L’Université Paris-Sud 11 a officialisé le 21 mai 2008 le lancement de la première Chaire européenne sur le management de l’immatériel, en partenariat avec Bouygues Telecom, le CIGREF, la Fondation d’entreprise EADS, l’INPI, l’OCDE, l’Office Européen des Brevets et la Banque Mondiale.

L’objectif de cette chaire est de contribuer à la mutualisation des connaissances et au développement des capacités de recherche par la création d’un espace international d’échange, de formation et de recherche, en s’appuyant notamment sur les capacités de recherche de l’Université Paris-Sud 11, sa réputation internationale, et son attractivité pour les chercheurs au plan national et international. La Chaire est coordonnée par le Professeur Ahmed Bounfour, titulaire de la Chaire, et coordinateur scientifique de la Conférence mondiale sur le capital immatériel des communautés (co-organisée avec la Banque Mondiale), depuis 2005. Cette chaire confirme le partenariat intense entre l’université, les établissements publics et les entreprises privées sur des questions au cœur des préoccupations économiques.

Discours inaugural par Ahmed Bounfour

Télécharger le discours

"Madame La Présidente,
Mesdames, Messieurs,
Chers collègues, Chers amis

La Présidente de notre université vient de le souligner, l’immatériel est une ressource essentielle au développement des organisations. Certes ce n’est pas à proprement parler un thème nouveau, et tant la théorie économique que la théorie des organisations l’ont considérée de longue date. Mais il est des évolutions importantes qui rendent ce thème d’une singulière pertinence aujourd’hui tant au plan de la recherche que de l’action.

L'immatériel appelle à une transformation profonde des modes de pensée et d’action des managers et des décideurs publics. L’immatériel est une ressource généralement invisible, mais pourtant omniprésente dans les systèmes socio-économiques. On pense naturellement d'emblée aux droits de la propriété intellectuelle (brevets, dessins et modèles, marques, logiciels...). Mais l'immatériel intègre également d’autres facteurs souvent sous-estimés : les processus organisationnels, les infrastructures technologiques, les systèmes d'information, la réputation, les actifs relationnels, et naturellement la connaissance tacite présente dans le cerveaux de chacun des collaborateurs d’une entreprise ou d’une organisation.

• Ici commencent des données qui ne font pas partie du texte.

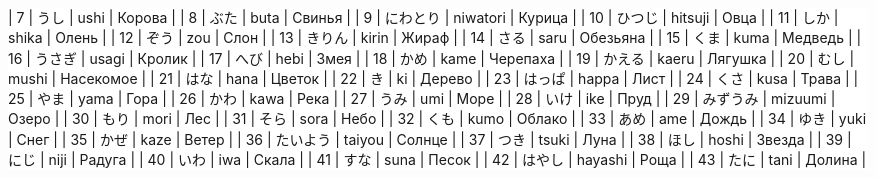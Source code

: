 | 7 | うし | ushi | Корова |
| 8 | ぶた | buta | Свинья |
| 9 | にわとり | niwatori | Курица |
| 10 | ひつじ | hitsuji | Овца |
| 11 | しか | shika | Олень |
| 12 | ぞう | zou | Слон |
| 13 | きりん | kirin | Жираф |
| 14 | さる | saru | Обезьяна |
| 15 | くま | kuma | Медведь |
| 16 | うさぎ | usagi | Кролик |
| 17 | へび | hebi | Змея |
| 18 | かめ | kame | Черепаха |
| 19 | かえる | kaeru | Лягушка |
| 20 | むし | mushi | Насекомое |
| 21 | はな | hana | Цветок |
| 22 | き | ki | Дерево |
| 23 | はっぱ | happa | Лист |
| 24 | くさ | kusa | Трава |
| 25 | やま | yama | Гора |
| 26 | かわ | kawa | Река |
| 27 | うみ | umi | Море |
| 28 | いけ | ike | Пруд |
| 29 | みずうみ | mizuumi | Озеро |
| 30 | もり | mori | Лес |
| 31 | そら | sora | Небо |
| 32 | くも | kumo | Облако |
| 33 | あめ | ame | Дождь |
| 34 | ゆき | yuki | Снег |
| 35 | かぜ | kaze | Ветер |
| 36 | たいよう | taiyou | Солнце |
| 37 | つき | tsuki | Луна |
| 38 | ほし | hoshi | Звезда |
| 39 | にじ | niji | Радуга |
| 40 | いわ | iwa | Скала |
| 41 | すな | suna | Песок |
| 42 | はやし | hayashi | Роща |
| 43 | たに | tani | Долина |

C'est dire l’étendue du champ, et la difficulté de tout exercice de modélisation et de valorisation ; ceci d'autant plus que ces facteurs se caractérisent par une grande volatilité : contrairement aux biens matériels, les ressources immatérielles ne créent de valeur que combinées entre elles ainsi qu’à des ressources à caractère matériel.

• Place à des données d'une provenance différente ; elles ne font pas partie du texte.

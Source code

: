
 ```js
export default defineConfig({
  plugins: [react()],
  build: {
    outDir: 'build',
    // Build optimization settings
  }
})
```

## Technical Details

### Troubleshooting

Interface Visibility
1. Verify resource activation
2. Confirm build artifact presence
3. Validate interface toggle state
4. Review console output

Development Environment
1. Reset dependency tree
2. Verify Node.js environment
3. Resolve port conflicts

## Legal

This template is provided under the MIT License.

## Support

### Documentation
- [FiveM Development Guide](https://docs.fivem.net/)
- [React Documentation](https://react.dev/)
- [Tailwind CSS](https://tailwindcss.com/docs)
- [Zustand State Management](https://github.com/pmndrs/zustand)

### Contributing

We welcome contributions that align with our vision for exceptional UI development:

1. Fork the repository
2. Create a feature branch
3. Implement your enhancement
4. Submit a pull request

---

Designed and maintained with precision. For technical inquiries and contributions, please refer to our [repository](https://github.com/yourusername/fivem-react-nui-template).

Au plan théorique, sans remonter aux origines de la théorie économique, et de sa sœur jumelle, la théorie des organisations, nous disposons aujourd 'hui d’un ensemble de théories intéressantes et stimulantes, dont la combinaison devrait nous permettre d’aborder sous un angle nouveau la question de l’immatériel dans les organisations, et le cas échéant de répondre aux préoccupations des dirigeants : la théorie des ressources, la théorie des capacités dynamiques en stratégie, bien sûr, mais également la théorie de l’évolution ou la théorie des coûts de transaction, ou les théories anthropologiques par exemple. Pour autant, disposons nous d’une réelle théorie générale de l’immatériel bien articulée et permettant de répondre de manière claire aux questions urgentes qui se posent ? Rien n’est moins sûr.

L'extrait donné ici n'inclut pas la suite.